# Required action
Count every line in the entries that follow where the word "return" appears, then state only the total.

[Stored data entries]
=== Section Start ===

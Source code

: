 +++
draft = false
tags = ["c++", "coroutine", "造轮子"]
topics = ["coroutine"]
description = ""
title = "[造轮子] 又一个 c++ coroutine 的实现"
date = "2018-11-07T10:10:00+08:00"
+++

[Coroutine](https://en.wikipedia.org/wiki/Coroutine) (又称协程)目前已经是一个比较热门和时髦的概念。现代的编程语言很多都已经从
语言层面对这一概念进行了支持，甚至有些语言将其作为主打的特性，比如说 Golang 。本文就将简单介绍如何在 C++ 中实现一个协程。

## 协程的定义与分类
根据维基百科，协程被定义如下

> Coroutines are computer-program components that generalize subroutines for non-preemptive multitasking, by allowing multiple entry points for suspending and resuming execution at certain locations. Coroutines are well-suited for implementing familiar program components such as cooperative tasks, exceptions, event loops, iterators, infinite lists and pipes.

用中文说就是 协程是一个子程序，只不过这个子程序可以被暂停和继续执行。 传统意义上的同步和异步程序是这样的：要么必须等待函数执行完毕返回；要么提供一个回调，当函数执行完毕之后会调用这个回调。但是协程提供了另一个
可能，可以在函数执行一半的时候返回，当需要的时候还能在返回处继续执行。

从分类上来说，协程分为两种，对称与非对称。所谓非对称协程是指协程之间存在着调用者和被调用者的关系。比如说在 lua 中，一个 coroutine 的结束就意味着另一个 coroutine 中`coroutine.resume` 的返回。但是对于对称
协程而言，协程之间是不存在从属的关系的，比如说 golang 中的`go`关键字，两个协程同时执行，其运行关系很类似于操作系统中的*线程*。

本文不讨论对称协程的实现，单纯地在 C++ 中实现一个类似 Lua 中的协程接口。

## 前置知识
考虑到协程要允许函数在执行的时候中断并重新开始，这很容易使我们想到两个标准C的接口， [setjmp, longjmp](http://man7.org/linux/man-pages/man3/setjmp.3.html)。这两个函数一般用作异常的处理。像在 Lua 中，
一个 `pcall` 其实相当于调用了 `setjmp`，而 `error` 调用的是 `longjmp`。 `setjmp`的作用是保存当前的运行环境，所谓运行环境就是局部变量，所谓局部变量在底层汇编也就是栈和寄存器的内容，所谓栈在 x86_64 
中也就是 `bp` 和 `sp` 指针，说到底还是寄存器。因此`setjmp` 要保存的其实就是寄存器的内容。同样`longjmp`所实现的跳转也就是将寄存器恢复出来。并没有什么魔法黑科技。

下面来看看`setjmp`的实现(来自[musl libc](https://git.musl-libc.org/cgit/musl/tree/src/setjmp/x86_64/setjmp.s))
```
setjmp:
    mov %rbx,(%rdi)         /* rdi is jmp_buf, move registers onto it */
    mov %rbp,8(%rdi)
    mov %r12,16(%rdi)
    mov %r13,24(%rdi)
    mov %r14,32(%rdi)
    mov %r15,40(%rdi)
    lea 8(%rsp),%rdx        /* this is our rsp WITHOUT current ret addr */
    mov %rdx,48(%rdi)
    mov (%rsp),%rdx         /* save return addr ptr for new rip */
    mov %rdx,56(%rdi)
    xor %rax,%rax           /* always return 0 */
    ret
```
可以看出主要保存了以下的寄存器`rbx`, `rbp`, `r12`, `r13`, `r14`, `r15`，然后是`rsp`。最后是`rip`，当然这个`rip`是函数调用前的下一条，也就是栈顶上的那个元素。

=== Section End ===

# Solved problem
2